(Records drawn from a dataset)
>>>>>

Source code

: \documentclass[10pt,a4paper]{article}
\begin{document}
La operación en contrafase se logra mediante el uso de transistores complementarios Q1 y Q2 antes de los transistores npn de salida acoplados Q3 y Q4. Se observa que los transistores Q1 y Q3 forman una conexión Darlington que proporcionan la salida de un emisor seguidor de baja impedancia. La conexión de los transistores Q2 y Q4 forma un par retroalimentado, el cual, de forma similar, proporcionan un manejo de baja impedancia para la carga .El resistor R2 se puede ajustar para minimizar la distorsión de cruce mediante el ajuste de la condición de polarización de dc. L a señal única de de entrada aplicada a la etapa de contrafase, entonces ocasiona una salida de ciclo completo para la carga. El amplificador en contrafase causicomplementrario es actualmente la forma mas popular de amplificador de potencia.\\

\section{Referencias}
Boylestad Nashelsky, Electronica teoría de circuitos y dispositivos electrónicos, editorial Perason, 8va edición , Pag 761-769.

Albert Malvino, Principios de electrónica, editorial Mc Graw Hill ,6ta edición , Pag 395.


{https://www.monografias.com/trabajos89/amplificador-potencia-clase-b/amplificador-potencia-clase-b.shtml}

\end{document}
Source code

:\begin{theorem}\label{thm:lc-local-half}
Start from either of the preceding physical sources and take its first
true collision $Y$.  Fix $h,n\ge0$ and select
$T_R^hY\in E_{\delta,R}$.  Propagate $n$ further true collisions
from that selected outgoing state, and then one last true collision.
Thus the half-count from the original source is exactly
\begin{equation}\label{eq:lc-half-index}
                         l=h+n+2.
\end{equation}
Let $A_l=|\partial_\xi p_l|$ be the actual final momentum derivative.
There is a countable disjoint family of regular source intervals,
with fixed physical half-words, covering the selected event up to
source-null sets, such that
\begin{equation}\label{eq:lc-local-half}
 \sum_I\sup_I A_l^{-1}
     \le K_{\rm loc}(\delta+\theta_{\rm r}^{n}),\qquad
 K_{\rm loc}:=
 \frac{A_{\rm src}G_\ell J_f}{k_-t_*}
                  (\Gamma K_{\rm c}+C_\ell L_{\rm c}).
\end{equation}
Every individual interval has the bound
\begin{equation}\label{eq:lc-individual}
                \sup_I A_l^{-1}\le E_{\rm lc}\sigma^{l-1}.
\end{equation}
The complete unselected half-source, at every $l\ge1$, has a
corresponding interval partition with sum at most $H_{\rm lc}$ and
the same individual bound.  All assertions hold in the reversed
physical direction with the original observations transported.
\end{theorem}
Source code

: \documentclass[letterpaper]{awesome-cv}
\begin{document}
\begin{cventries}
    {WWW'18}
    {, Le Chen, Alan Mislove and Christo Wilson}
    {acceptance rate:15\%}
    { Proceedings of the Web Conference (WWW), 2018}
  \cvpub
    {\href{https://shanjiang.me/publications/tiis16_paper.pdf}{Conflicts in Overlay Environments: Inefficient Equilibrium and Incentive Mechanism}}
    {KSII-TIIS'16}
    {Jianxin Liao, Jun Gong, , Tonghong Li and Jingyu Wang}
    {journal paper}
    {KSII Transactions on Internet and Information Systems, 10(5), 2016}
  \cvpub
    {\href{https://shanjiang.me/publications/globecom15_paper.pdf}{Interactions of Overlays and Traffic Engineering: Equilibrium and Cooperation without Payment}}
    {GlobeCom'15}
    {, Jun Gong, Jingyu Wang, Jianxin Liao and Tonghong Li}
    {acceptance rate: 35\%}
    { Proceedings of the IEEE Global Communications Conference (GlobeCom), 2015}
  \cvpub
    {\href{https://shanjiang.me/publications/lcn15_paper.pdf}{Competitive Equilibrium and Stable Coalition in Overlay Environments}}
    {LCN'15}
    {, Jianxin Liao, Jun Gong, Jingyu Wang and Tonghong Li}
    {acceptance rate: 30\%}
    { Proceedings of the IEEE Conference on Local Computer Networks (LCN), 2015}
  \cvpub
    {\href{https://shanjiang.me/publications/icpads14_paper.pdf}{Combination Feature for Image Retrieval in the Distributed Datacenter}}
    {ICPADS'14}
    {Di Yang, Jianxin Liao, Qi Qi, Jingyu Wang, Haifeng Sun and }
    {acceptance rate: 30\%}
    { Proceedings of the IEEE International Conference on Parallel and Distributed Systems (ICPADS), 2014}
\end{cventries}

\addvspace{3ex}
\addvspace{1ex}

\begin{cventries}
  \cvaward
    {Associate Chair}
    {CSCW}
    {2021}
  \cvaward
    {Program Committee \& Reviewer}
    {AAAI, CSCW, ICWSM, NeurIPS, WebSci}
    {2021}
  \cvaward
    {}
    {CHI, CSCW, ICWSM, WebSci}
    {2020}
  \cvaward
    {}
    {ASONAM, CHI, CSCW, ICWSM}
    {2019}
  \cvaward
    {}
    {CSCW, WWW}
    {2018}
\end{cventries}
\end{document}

<<<<<

> _TASK ITEM_
Where a line above contains the word "half", copy that line.

> _RESPONSE BOX_
:\begin{theorem}\label{thm:lc-local-half}
Thus the half-count from the original source is exactly
\begin{equation}\label{eq:lc-half-index}
with fixed physical half-words, covering the selected event up to
\begin{equation}\label{eq:lc-local-half}
The complete unselected half-source, at every $l\ge1$, has a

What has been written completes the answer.